A small portion of a huge Canadian park north of the BWCA was reopened Monday after a “extreme survivalist” was found by law enforcement who were searching for him for several days since he slipped in from Minnesota.

Several lakes inside an area roughly 6 miles square in 1.2 million-acre Quetico Provincial Park had been blocked from public access since Wednesday as authorities hunted for Aaron N. King, 26.

While police said they weren’t worried that King would harm someone, they were concerned that he lacked the proper clothing, provisions and also had no canoe with him as he traveled about the park, which is filled with many hundreds of lakes and connecting waterways amid remote surroundings of rugged terrain and towering cliffs.

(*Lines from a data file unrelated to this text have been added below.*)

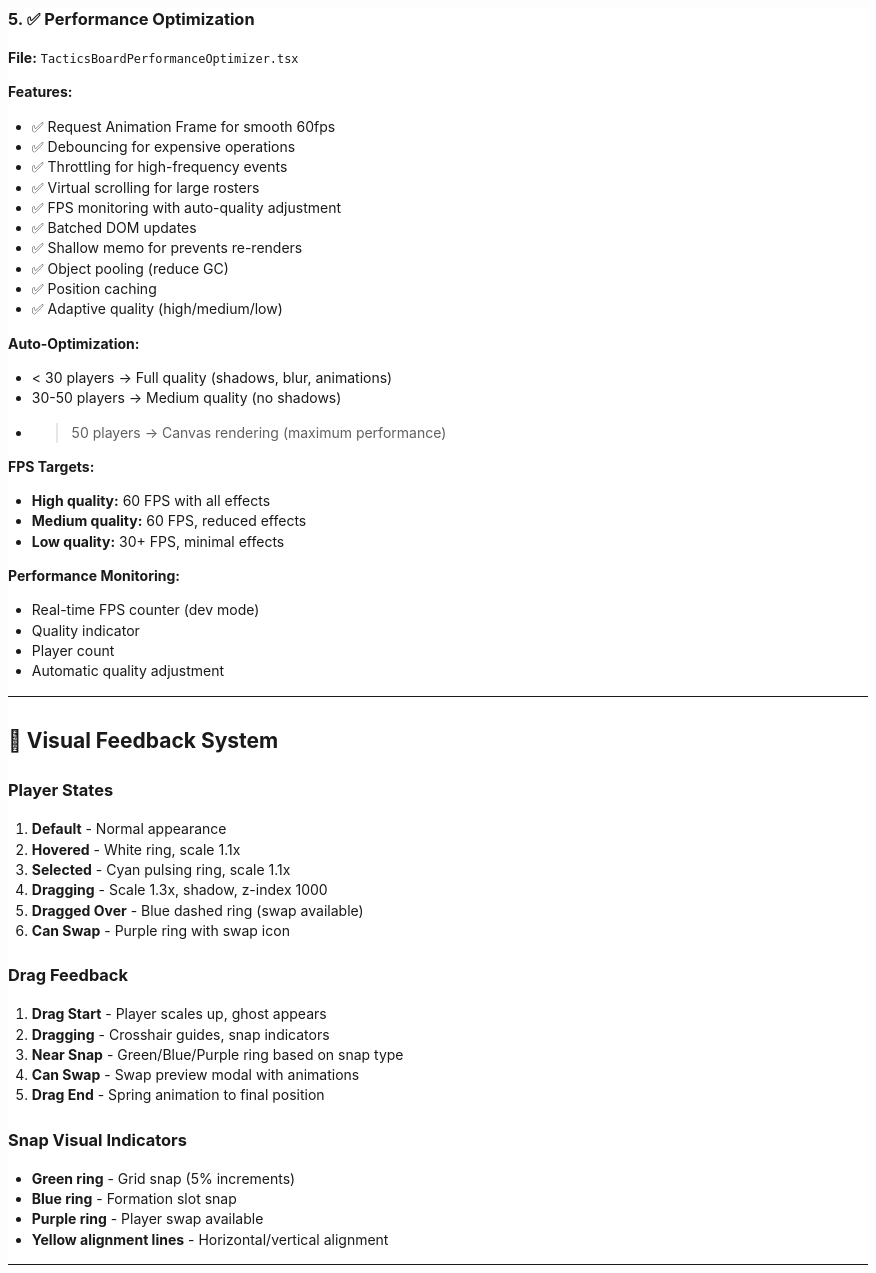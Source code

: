 
### 5. ✅ Performance Optimization
**File:** `TacticsBoardPerformanceOptimizer.tsx`

**Features:**
- ✅ Request Animation Frame for smooth 60fps
- ✅ Debouncing for expensive operations
- ✅ Throttling for high-frequency events
- ✅ Virtual scrolling for large rosters
- ✅ FPS monitoring with auto-quality adjustment
- ✅ Batched DOM updates
- ✅ Shallow memo for prevents re-renders
- ✅ Object pooling (reduce GC)
- ✅ Position caching
- ✅ Adaptive quality (high/medium/low)

**Auto-Optimization:**
- < 30 players → Full quality (shadows, blur, animations)
- 30-50 players → Medium quality (no shadows)
- > 50 players → Canvas rendering (maximum performance)

**FPS Targets:**
- **High quality:** 60 FPS with all effects
- **Medium quality:** 60 FPS, reduced effects
- **Low quality:** 30+ FPS, minimal effects

**Performance Monitoring:**
- Real-time FPS counter (dev mode)
- Quality indicator
- Player count
- Automatic quality adjustment

---

## 🎨 Visual Feedback System

### Player States
1. **Default** - Normal appearance
2. **Hovered** - White ring, scale 1.1x
3. **Selected** - Cyan pulsing ring, scale 1.1x
4. **Dragging** - Scale 1.3x, shadow, z-index 1000
5. **Dragged Over** - Blue dashed ring (swap available)
6. **Can Swap** - Purple ring with swap icon

### Drag Feedback
1. **Drag Start** - Player scales up, ghost appears
2. **Dragging** - Crosshair guides, snap indicators
3. **Near Snap** - Green/Blue/Purple ring based on snap type
4. **Can Swap** - Swap preview modal with animations
5. **Drag End** - Spring animation to final position

### Snap Visual Indicators
- **Green ring** - Grid snap (5% increments)
- **Blue ring** - Formation slot snap
- **Purple ring** - Player swap available
- **Yellow alignment lines** - Horizontal/vertical alignment

---
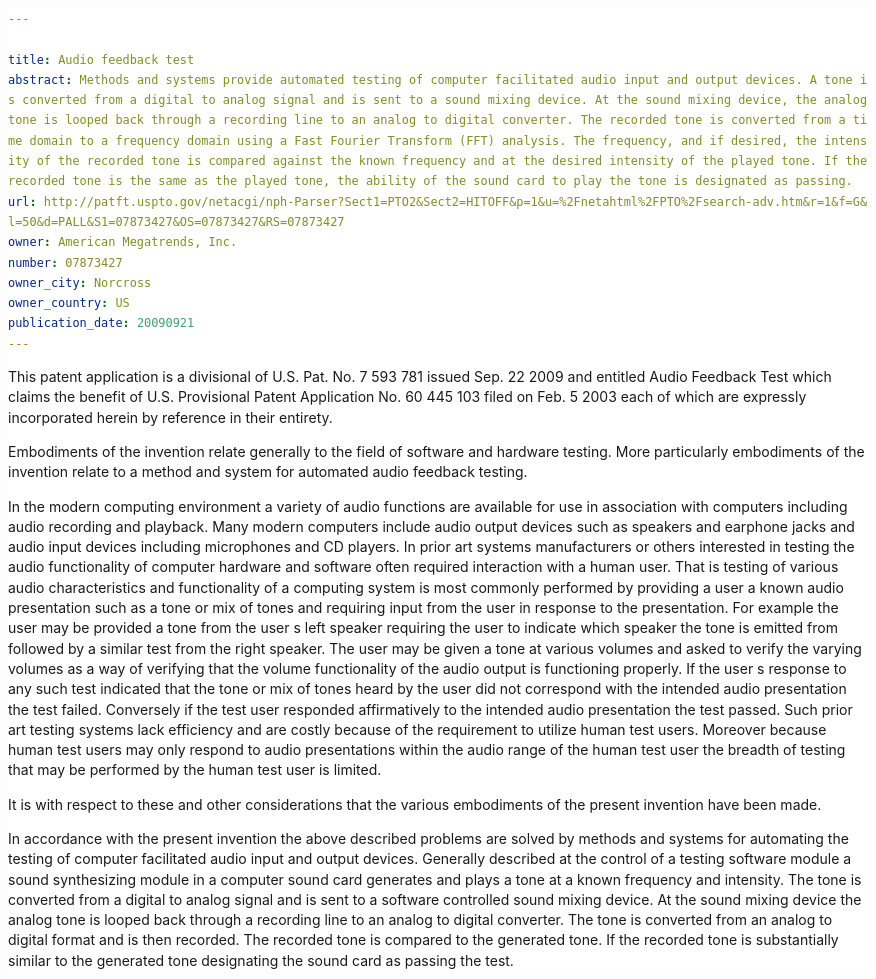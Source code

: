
 ```yaml
---

title: Audio feedback test
abstract: Methods and systems provide automated testing of computer facilitated audio input and output devices. A tone is converted from a digital to analog signal and is sent to a sound mixing device. At the sound mixing device, the analog tone is looped back through a recording line to an analog to digital converter. The recorded tone is converted from a time domain to a frequency domain using a Fast Fourier Transform (FFT) analysis. The frequency, and if desired, the intensity of the recorded tone is compared against the known frequency and at the desired intensity of the played tone. If the recorded tone is the same as the played tone, the ability of the sound card to play the tone is designated as passing.
url: http://patft.uspto.gov/netacgi/nph-Parser?Sect1=PTO2&Sect2=HITOFF&p=1&u=%2Fnetahtml%2FPTO%2Fsearch-adv.htm&r=1&f=G&l=50&d=PALL&S1=07873427&OS=07873427&RS=07873427
owner: American Megatrends, Inc.
number: 07873427
owner_city: Norcross
owner_country: US
publication_date: 20090921
---
```

This patent application is a divisional of U.S. Pat. No. 7 593 781 issued Sep. 22 2009 and entitled Audio Feedback Test which claims the benefit of U.S. Provisional Patent Application No. 60 445 103 filed on Feb. 5 2003 each of which are expressly incorporated herein by reference in their entirety.

Embodiments of the invention relate generally to the field of software and hardware testing. More particularly embodiments of the invention relate to a method and system for automated audio feedback testing.

In the modern computing environment a variety of audio functions are available for use in association with computers including audio recording and playback. Many modern computers include audio output devices such as speakers and earphone jacks and audio input devices including microphones and CD players. In prior art systems manufacturers or others interested in testing the audio functionality of computer hardware and software often required interaction with a human user. That is testing of various audio characteristics and functionality of a computing system is most commonly performed by providing a user a known audio presentation such as a tone or mix of tones and requiring input from the user in response to the presentation. For example the user may be provided a tone from the user s left speaker requiring the user to indicate which speaker the tone is emitted from followed by a similar test from the right speaker. The user may be given a tone at various volumes and asked to verify the varying volumes as a way of verifying that the volume functionality of the audio output is functioning properly. If the user s response to any such test indicated that the tone or mix of tones heard by the user did not correspond with the intended audio presentation the test failed. Conversely if the test user responded affirmatively to the intended audio presentation the test passed. Such prior art testing systems lack efficiency and are costly because of the requirement to utilize human test users. Moreover because human test users may only respond to audio presentations within the audio range of the human test user the breadth of testing that may be performed by the human test user is limited.

It is with respect to these and other considerations that the various embodiments of the present invention have been made.

In accordance with the present invention the above described problems are solved by methods and systems for automating the testing of computer facilitated audio input and output devices. Generally described at the control of a testing software module a sound synthesizing module in a computer sound card generates and plays a tone at a known frequency and intensity. The tone is converted from a digital to analog signal and is sent to a software controlled sound mixing device. At the sound mixing device the analog tone is looped back through a recording line to an analog to digital converter. The tone is converted from an analog to digital format and is then recorded. The recorded tone is compared to the generated tone. If the recorded tone is substantially similar to the generated tone designating the sound card as passing the test.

King was found alive Sunday by K-9 and emergency response personnel, said John Whitney of the Ontario Provincial Police. Whitney noted that a national holiday Monday was preventing him from learning more about King’s condition or the circumstances surrounding his discovery.

Whitney did say that King was found a fair distance north of the swath of the park that was off limits.

King had been staying in Ely, Minn., for the past several months before he crossed the border at a location other than an official port of entry, said Ontario Police Sgt. Matt LeBlanc, who characterized King last week as “an extreme survivalist.”

Ely Police Sgt. Dennis Koponen said his department has had contact with King since early spring, with him “just being homeless, vagrant, asking for food and money and stuff.” Police never had to arrest or cite him, Koponen said.

The area that was closed is slightly to the west and south of the park’s center. The waterways blocked from public access were: Brent Lake, Darkwater Lake, Darkwater River between Brent and Darkwater Lakes, William Lake, Conmee Lake, Suzanette Lake, McIntyre Lake, Scarlett Lake, Cone Lake and unnamed lakes south of Brent Lake en route to McIntyre Lake.